Sequential characterization of closedness of the set

Solution 1:

$\Rightarrow$: Suppose that $F$ is closed and let $\{x_{n}\}\subset F$ so that $x_{n}\to x$ for some $x\in X$. We show that $x\in F$. Let $U$ be any nhood of $x$. Since $x_{n}\to x$ there exists $k\in\mathbb{N}$ so that $x_{n}\in U$ for all $n\geq k$. In particular, $U\cap F\neq \emptyset$ (since e.g. $x_{k}\in U\cap F$). Since $U$ was an arbitrary nhood of $x$, this shows that $x$ is in the closure of $F$, which is equal to $F$ since $F$ is a closed set. Hence $x\in F$.

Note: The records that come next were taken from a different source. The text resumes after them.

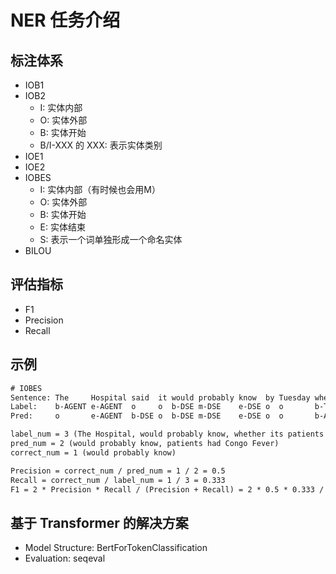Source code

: # NER 任务介绍

## 标注体系

- IOB1
- IOB2
  - I: 实体内部
  - O: 实体外部
  - B: 实体开始
  - B/I-XXX 的 XXX: 表示实体类别
- IOE1
- IOE2
- IOBES
  - I: 实体内部（有时候也会用M）
  - O: 实体外部
  - B: 实体开始
  - E: 实体结束
  - S: 表示一个词单独形成一个命名实体
- BILOU

## 评估指标

- F1
- Precision
- Recall

## 示例

```txt
# IOBES
Sentence: The     Hospital said  it would probably know  by Tuesday whether  its      patients had      Congo    Fever    . 
Label:    b-AGENT e-AGENT  o     o  b-DSE m-DSE    e-DSE o  o       b-TARGET m-TARGET m-TARGET m-TARGET m-TARGET e-TARGET o
Pred:     o       e-AGENT  b-DSE o  b-DSE m-DSE    e-DSE o  o       b-AGENT  b-DSE    b-TARGET m-TARGET m-TARGET e-TARGET o

label_num = 3 (The Hospital, would probably know, whether its patients had Congo Fever)
pred_num = 2 (would probably know, patients had Congo Fever)
correct_num = 1 (would probably know)

Precision = correct_num / pred_num = 1 / 2 = 0.5
Recall = correct_num / label_num = 1 / 3 = 0.333
F1 = 2 * Precision * Recall / (Precision + Recall) = 2 * 0.5 * 0.333 / (0.5 + 0.333) = 0.4
```

## 基于 Transformer 的解决方案

- Model Structure: BertForTokenClassification
- Evaluation: seqeval
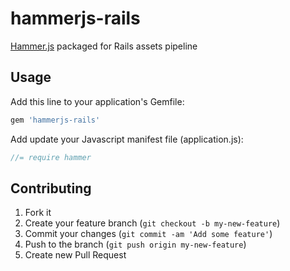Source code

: hammerjs-rails
==============

[Hammer.js](http://eightmedia.github.io/hammer.js/) packaged for Rails assets pipeline

## Usage

Add this line to your application's Gemfile:

```ruby
gem 'hammerjs-rails'
```

Add update your Javascript manifest file (application.js):

```js
//= require hammer
```

## Contributing

1. Fork it
2. Create your feature branch (`git checkout -b my-new-feature`)
3. Commit your changes (`git commit -am 'Add some feature'`)
4. Push to the branch (`git push origin my-new-feature`)
5. Create new Pull Request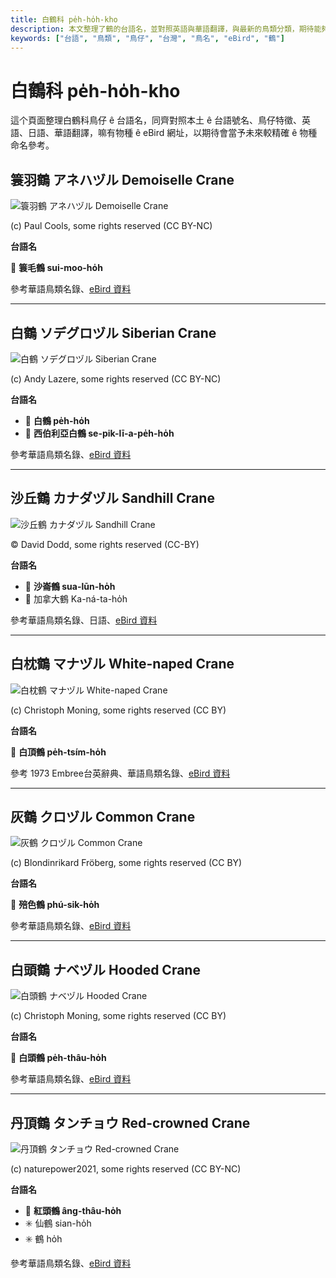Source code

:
 ```yaml
---
title: 白鶴科 pe̍h-ho̍h-kho
description: 本文整理了鶴的台語名，並對照英語與華語翻譯，與最新的鳥類分類，期待能夠供未來的台語鳥類圖鑑當作參考
keywords: ["台語", "鳥類", "鳥仔", "台灣", "鳥名", "eBird", "鶴"]
---
```


# 白鶴科 pe̍h-ho̍h-kho

這个頁面整理白鶴科鳥仔 ê 台語名，同齊對照本土 ê 台語號名、鳥仔特徵、英語、日語、華語翻譯，嘛有物種 ê eBird 網址，以期待會當予未來較精確 ê 物種命名參考。

## 簑羽鶴 アネハヅル Demoiselle Crane

![簑羽鶴 アネハヅル Demoiselle Crane](https://inaturalist-open-data.s3.amazonaws.com/photos/1961995/medium.jpg)

(c) Paul Cools, some rights reserved (CC BY-NC)

**台語名**

🎯 **簑毛鶴 sui-moo-ho̍h**

參考華語鳥類名錄、[eBird 資料](https://ebird.org/species/demcra1)

---

## 白鶴 ソデグロヅル Siberian Crane

![白鶴 ソデグロヅル Siberian Crane](https://inaturalist-open-data.s3.amazonaws.com/photos/42649395/medium.jpg)

(c) Andy Lazere, some rights reserved (CC BY-NC)

**台語名**

- 🎯 **白鶴 pe̍h-ho̍h**
- 🎯 **西伯利亞白鶴 se-pik-lī-a-pe̍h-ho̍h**

參考華語鳥類名錄、[eBird 資料](https://ebird.org/species/sibcra1)

---

## 沙丘鶴 カナダヅル Sandhill Crane

![沙丘鶴 カナダヅル Sandhill Crane](https://inaturalist-open-data.s3.amazonaws.com/photos/457771628/medium.jpeg)

© David Dodd, some rights reserved (CC-BY)

**台語名**

- 🎯 **沙崙鶴 sua-lūn-ho̍h**
- 🎯 加拿大鶴 Ka-ná-ta-ho̍h

參考華語鳥類名錄、日語、[eBird 資料](https://ebird.org/species/sancra)

---

## 白枕鶴 マナヅル White-naped Crane

![白枕鶴 マナヅル White-naped Crane](https://inaturalist-open-data.s3.amazonaws.com/photos/102488482/medium.jpeg)

(c) Christoph Moning, some rights reserved (CC BY)

**台語名**

🎯 **白頂鶴 pe̍h-tsím-ho̍h**

參考 1973 Embree台英辭典、華語鳥類名錄、[eBird 資料](https://ebird.org/species/whncra1)

---

## 灰鶴 クロヅル Common Crane

![灰鶴 クロヅル Common Crane](https://inaturalist-open-data.s3.amazonaws.com/photos/187719701/medium.jpg)

(c) Blondinrikard Fröberg, some rights reserved (CC BY)

**台語名**

🎯 **殕色鶴 phú-sik-ho̍h**

參考華語鳥類名錄、[eBird 資料](https://ebird.org/species/comcra)

---

## 白頭鶴 ナベヅル Hooded Crane

![白頭鶴 ナベヅル Hooded Crane](https://inaturalist-open-data.s3.amazonaws.com/photos/102489261/medium.jpeg)

(c) Christoph Moning, some rights reserved (CC BY)

**台語名**

🎯 **白頭鶴 pe̍h-thâu-ho̍h**

參考華語鳥類名錄、[eBird 資料](https://ebird.org/species/hoocra1)

---

## 丹頂鶴 タンチョウ Red-crowned Crane

![丹頂鶴 タンチョウ Red-crowned Crane](https://inaturalist-open-data.s3.amazonaws.com/photos/122932380/medium.jpg)

(c) naturepower2021, some rights reserved (CC BY-NC)

**台語名**

- 🎯 **紅頭鶴 âng-thâu-ho̍h**
- ✳️ 仙鶴 sian-ho̍h
- ✳️ 鶴 ho̍h

參考華語鳥類名錄、[eBird 資料](https://ebird.org/species/reccra1)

$\Leftarrow$: We show that $F$ is closed provided the latter property. Let $x$ be any element in the closure of $F$: we show that $x\in F$. Choose $x_{n}\in B(x,\frac{1}{n})\cap F$ for all $n\in\mathbb{N}$ (such $x_{n}$ exists since $x$ is in the closure of $F$, whence every nhood of $x$ intersects $F$). Now $x_{n}\to x$ and by assumption of this direction we have $x\in F$. Hence the closure of $F$ is a subset of $F$, whence they are in fact equal since a set is always subset of its closure. But this means that $F$ is a closed set.